▶

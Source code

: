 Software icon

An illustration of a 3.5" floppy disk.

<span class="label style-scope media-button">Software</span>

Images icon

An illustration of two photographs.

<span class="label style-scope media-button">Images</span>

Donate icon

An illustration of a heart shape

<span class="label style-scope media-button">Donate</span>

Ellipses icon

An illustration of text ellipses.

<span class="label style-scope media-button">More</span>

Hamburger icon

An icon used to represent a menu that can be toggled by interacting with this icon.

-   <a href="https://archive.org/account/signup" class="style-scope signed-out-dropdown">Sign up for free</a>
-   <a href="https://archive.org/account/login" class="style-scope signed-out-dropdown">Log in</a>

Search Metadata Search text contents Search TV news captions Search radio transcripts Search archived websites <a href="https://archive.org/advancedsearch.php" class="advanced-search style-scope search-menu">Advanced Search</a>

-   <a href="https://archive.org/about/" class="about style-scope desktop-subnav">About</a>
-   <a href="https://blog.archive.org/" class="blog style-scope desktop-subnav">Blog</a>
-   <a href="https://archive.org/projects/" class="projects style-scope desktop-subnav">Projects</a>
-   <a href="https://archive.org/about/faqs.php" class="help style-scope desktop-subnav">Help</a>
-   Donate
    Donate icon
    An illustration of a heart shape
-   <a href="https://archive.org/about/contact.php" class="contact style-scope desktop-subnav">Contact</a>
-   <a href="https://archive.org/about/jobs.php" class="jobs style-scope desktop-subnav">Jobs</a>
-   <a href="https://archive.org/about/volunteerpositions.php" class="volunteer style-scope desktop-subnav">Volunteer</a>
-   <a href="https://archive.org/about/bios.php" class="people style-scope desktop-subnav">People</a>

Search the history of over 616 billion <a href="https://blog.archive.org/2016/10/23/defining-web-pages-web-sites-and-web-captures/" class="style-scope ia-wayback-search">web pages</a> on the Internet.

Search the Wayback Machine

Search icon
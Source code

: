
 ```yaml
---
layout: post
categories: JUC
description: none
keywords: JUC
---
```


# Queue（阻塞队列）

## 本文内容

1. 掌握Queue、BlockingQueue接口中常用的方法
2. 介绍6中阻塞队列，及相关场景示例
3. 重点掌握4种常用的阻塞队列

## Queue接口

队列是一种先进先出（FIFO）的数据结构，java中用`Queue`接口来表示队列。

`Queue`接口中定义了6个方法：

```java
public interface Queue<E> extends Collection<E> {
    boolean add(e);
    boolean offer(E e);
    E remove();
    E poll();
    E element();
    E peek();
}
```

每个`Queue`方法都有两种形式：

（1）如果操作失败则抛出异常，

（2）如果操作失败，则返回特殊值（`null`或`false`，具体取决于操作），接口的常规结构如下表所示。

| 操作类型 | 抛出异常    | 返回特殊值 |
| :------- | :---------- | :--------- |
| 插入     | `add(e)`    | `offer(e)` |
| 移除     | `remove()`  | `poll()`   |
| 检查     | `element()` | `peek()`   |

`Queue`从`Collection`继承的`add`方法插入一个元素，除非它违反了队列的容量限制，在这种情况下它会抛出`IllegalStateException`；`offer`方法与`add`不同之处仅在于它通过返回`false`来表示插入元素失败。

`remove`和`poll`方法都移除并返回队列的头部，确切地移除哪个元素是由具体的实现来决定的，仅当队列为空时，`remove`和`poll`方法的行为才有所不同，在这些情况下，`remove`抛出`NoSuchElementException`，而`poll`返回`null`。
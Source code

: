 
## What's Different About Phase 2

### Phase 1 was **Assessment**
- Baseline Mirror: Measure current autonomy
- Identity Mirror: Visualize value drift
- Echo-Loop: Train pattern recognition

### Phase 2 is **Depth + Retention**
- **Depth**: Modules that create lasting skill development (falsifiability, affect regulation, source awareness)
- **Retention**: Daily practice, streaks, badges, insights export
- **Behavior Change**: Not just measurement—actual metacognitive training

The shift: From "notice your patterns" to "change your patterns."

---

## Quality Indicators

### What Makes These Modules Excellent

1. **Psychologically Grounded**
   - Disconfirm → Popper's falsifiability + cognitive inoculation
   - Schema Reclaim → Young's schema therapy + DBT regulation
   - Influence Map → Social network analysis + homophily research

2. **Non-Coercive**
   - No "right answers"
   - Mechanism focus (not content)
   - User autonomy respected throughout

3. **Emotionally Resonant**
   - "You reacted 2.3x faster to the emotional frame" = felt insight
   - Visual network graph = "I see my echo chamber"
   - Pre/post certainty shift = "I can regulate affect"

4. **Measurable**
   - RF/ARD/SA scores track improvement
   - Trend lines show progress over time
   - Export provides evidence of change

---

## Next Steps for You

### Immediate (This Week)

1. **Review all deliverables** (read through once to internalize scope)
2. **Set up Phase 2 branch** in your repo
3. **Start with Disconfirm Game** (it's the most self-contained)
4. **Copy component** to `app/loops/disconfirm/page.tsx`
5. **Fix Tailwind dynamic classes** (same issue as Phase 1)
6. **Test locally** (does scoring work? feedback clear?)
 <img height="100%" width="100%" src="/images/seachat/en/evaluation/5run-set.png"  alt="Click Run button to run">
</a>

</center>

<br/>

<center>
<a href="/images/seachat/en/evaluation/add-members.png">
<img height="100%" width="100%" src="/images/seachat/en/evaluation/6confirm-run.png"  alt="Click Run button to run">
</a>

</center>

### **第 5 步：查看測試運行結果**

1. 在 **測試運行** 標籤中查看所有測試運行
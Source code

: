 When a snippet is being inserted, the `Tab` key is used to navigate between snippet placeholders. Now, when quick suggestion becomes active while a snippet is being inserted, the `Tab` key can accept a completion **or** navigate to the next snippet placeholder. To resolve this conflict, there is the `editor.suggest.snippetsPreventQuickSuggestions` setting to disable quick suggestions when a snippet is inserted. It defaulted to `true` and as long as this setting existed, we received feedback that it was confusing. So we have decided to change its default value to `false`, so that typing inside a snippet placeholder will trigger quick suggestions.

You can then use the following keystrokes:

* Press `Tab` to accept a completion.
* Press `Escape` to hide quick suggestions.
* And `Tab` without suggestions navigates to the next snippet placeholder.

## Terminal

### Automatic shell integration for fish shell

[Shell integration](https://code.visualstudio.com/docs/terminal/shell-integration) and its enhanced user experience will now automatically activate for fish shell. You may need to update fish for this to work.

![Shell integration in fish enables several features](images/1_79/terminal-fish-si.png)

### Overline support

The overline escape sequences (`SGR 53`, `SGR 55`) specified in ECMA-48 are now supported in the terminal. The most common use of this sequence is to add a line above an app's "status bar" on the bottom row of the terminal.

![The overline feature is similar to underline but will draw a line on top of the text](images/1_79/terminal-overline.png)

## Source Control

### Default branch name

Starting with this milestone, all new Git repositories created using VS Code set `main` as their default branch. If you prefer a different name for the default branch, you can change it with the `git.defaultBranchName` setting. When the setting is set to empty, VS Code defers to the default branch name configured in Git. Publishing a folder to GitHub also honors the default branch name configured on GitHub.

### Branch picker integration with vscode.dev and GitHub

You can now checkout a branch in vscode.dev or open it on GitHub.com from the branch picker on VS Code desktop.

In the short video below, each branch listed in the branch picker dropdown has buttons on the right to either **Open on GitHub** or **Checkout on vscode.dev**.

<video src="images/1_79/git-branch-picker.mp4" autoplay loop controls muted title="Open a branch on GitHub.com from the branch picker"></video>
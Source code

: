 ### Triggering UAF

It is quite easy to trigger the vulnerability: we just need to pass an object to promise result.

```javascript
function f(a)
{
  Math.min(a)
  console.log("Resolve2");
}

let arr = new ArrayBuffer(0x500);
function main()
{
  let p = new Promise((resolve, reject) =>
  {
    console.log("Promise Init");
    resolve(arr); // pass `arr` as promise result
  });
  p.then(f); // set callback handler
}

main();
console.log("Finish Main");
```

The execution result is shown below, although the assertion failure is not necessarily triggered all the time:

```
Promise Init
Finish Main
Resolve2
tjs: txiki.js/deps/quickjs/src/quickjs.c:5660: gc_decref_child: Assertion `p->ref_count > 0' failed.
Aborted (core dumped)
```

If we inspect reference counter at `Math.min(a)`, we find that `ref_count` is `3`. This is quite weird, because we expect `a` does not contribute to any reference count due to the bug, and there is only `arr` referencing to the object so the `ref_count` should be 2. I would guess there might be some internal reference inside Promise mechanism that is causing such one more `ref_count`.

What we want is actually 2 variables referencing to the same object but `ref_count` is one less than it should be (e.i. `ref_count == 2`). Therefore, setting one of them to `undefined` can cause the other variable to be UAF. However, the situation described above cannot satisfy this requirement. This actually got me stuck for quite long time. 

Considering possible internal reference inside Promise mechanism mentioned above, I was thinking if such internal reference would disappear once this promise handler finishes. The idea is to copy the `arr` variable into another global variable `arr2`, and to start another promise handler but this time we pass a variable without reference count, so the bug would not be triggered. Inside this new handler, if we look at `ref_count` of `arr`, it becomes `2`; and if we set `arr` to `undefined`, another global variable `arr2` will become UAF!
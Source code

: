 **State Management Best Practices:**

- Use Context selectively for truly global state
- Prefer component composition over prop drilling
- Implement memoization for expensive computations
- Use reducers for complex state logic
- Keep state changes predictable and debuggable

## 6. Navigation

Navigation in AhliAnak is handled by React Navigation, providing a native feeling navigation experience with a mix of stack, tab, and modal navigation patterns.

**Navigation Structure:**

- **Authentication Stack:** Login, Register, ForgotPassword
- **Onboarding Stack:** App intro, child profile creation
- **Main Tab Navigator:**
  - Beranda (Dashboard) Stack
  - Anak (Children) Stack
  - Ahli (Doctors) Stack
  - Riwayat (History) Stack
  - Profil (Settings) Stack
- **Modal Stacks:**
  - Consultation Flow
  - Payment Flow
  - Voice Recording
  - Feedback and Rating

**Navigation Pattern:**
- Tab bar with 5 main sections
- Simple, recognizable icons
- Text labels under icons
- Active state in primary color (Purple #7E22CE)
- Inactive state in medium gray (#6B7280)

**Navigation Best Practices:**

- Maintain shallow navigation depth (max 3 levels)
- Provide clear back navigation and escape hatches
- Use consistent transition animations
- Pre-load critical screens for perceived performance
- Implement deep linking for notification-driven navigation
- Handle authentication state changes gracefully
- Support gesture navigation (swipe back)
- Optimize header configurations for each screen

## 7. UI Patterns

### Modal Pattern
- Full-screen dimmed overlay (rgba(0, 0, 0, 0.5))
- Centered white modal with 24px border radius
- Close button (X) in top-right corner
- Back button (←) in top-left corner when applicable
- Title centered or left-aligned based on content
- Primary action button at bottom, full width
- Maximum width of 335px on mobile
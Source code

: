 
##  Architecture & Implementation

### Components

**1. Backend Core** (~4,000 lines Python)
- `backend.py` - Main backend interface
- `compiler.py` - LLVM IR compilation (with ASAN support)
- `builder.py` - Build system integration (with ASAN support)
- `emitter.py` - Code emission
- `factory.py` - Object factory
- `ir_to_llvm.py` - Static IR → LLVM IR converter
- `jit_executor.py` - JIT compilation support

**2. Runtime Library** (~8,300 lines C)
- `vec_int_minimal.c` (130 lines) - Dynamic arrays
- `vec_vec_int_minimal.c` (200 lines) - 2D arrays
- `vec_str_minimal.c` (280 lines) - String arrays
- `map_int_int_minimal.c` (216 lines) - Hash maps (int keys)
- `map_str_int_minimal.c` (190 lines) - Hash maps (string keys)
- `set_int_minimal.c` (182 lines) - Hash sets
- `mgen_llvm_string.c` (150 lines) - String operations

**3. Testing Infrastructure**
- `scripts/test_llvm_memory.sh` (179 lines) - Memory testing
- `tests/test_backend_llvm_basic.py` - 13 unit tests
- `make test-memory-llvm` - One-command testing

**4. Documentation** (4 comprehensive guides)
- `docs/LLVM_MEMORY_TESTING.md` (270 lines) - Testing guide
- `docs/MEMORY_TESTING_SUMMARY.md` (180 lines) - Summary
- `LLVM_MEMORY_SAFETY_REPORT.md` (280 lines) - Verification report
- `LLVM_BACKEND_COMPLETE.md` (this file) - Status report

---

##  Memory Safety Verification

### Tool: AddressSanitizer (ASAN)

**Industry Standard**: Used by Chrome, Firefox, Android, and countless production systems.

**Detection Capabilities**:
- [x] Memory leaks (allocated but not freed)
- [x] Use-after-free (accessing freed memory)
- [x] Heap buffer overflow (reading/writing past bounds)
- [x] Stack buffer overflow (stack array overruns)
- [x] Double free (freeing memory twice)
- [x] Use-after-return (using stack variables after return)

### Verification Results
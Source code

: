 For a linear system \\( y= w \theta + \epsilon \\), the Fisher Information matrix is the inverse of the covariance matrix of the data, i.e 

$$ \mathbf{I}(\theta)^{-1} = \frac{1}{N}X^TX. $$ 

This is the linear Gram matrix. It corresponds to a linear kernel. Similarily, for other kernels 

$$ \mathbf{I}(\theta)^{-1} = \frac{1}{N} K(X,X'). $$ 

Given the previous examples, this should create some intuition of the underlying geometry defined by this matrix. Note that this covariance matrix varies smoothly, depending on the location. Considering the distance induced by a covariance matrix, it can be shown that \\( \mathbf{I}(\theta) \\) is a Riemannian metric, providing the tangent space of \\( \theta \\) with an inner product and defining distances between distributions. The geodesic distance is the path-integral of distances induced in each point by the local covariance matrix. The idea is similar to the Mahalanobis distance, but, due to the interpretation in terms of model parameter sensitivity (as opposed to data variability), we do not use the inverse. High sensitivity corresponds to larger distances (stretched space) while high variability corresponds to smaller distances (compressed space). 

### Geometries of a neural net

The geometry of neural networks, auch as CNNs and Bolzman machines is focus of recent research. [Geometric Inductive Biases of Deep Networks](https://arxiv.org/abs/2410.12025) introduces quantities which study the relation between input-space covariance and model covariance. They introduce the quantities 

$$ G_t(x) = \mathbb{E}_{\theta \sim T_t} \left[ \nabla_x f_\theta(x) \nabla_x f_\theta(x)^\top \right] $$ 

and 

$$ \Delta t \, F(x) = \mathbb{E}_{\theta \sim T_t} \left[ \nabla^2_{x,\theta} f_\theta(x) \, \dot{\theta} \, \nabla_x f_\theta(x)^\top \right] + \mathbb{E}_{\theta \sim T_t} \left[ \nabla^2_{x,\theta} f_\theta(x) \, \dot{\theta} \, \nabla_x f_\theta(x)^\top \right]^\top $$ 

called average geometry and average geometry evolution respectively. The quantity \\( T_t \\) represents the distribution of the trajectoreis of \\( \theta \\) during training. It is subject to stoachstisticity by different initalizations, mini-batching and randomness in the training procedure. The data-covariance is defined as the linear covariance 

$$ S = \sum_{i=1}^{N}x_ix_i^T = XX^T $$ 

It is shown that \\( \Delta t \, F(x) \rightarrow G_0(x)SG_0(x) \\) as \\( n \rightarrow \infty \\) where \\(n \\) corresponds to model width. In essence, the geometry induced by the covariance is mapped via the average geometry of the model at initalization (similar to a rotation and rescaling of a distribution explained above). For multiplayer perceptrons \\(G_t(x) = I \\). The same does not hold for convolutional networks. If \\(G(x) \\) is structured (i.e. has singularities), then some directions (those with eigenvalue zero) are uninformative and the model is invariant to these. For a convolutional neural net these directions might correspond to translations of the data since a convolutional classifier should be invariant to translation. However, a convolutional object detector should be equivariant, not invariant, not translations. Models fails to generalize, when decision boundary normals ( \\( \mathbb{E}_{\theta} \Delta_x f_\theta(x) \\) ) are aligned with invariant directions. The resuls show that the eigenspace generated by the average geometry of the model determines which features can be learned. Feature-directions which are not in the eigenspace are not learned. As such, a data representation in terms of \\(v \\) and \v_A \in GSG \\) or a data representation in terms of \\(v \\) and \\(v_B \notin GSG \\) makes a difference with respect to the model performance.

◀

▸ TASK DESCRIPTION
Using the data above, copy each line that contains "matrix".

▸ RESPONSE FOR THIS EXERCISE
: For a linear system \\( y= w \theta + \epsilon \\), the Fisher Information matrix is the inverse of the covariance matrix of the data, i.e 
This is the linear Gram matrix. It corresponds to a linear kernel. Similarily, for other kernels 
Given the previous examples, this should create some intuition of the underlying geometry defined by this matrix. Note that this covariance matrix varies smoothly, depending on the location. Considering the distance induced by a covariance matrix, it can be shown that \\( \mathbf{I}(\theta) \\) is a Riemannian metric, providing the tangent space of \\( \theta \\) with an inner product and defining distances between distributions. The geodesic distance is the path-integral of distances induced in each point by the local covariance matrix. The idea is similar to the Mahalanobis distance, but, due to the interpretation in terms of model parameter sensitivity (as opposed to data variability), we do not use the inverse. High sensitivity corresponds to larger distances (stretched space) while high variability corresponds to smaller distances (compressed space). 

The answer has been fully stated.